Saved entries
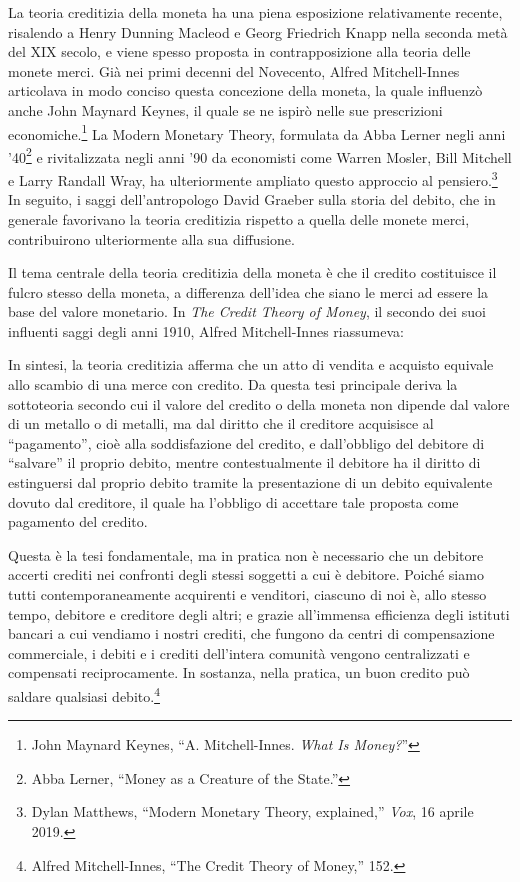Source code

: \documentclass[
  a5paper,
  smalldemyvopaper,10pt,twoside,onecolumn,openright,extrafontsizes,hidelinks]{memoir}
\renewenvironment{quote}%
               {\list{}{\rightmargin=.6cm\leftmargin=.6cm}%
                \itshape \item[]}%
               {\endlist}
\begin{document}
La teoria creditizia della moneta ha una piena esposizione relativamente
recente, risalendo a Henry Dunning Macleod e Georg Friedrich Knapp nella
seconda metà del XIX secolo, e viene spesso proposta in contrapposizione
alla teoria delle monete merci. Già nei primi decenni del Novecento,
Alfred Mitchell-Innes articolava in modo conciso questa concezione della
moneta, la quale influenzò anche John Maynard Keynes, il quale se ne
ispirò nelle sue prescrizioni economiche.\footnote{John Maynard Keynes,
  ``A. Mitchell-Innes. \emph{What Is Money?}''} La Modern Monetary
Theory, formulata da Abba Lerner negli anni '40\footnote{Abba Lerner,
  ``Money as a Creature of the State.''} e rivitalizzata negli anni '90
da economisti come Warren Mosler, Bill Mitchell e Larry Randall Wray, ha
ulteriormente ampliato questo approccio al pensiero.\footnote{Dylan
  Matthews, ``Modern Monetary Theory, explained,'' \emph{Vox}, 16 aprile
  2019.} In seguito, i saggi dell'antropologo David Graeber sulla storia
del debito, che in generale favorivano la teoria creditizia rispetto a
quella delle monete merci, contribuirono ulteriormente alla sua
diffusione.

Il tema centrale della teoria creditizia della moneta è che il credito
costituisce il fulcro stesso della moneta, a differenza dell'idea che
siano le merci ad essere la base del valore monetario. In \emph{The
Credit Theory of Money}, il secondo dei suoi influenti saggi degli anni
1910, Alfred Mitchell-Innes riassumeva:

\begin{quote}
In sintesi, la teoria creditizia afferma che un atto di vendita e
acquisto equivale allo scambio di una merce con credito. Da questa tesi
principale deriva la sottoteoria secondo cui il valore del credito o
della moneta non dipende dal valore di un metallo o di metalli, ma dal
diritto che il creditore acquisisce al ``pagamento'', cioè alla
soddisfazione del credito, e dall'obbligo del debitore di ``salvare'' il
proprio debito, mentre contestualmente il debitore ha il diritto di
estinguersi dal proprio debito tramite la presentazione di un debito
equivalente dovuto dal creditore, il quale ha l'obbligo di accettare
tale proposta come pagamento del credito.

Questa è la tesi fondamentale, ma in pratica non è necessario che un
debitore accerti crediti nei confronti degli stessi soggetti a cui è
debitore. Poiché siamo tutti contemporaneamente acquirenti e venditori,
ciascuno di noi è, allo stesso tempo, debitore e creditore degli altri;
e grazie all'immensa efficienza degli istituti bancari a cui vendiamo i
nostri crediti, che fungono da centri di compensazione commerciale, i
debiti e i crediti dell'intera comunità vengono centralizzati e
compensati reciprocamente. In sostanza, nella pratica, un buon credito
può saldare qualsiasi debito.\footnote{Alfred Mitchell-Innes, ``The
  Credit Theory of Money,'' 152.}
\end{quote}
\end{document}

Task directions: The task calls for all lines in the entries that hold "negli".

Solution to the problem:
Theory, formulata da Abba Lerner negli anni '40\footnote{Abba Lerner,
  ``Money as a Creature of the State.''} e rivitalizzata negli anni '90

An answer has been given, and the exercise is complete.